At college, he published his first article in the journal of the American Catholic Historical Society of Philadelphia. It was about Peter Yorke and the American Protective Association. He got his bachelor's degree with all As in three years from the University of San Francisco. Herb Caen reported this achievement at the time. He studied Byzantine history at the Catholic University of America. He received his master's degree in 1953. He went on to undertake a fellowship at Yale, where he worked on the Middle Ages in Italy with Robert Lopez.

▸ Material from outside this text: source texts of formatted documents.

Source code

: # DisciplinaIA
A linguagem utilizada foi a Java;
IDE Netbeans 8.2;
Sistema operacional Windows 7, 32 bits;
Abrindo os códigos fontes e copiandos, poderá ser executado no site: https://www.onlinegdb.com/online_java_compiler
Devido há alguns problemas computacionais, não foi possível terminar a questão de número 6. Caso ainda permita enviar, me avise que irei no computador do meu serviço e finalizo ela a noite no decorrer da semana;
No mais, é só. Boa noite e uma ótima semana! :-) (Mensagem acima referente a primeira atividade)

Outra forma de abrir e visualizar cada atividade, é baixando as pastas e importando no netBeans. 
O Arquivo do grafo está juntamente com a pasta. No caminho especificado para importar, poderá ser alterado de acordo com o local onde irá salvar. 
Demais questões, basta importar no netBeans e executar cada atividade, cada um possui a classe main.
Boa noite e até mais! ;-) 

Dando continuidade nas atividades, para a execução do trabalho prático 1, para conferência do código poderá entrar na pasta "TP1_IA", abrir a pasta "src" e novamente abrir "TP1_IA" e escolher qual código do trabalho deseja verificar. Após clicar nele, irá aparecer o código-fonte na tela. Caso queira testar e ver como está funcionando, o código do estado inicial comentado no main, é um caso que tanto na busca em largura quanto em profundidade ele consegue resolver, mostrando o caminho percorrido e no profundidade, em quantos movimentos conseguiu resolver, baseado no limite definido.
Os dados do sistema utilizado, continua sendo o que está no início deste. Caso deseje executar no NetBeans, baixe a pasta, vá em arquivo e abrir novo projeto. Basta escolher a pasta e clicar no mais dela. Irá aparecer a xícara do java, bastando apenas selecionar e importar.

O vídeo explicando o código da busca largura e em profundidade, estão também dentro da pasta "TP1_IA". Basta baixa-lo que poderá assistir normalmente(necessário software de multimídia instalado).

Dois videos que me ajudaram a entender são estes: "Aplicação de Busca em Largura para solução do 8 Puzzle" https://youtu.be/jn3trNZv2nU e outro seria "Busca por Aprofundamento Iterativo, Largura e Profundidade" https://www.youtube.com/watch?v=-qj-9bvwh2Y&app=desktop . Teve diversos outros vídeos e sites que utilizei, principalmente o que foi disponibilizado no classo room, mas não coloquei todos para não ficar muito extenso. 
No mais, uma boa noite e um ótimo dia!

He had his first son, Maurice, before bringing his young family to Pisa for a year between 1954 and 1955 (courtesy of the Fulbright Program). Bryn Mawr hired him in 1955; he was to work there for the next nine years. In the meanwhile, he wrote a dissertation on Pisa, for which Yale awarded him a doctoral degree in 1956. This effort was the groundwork for his first book, published by Yale in 1958, Pisa in the Early Renaissance. The Guggenheim sent him to Florence for a year between 1961 and 1962. His wife was also in Florence that year, with a grant of her own from the Fulbright Association. The city flooded during their stay.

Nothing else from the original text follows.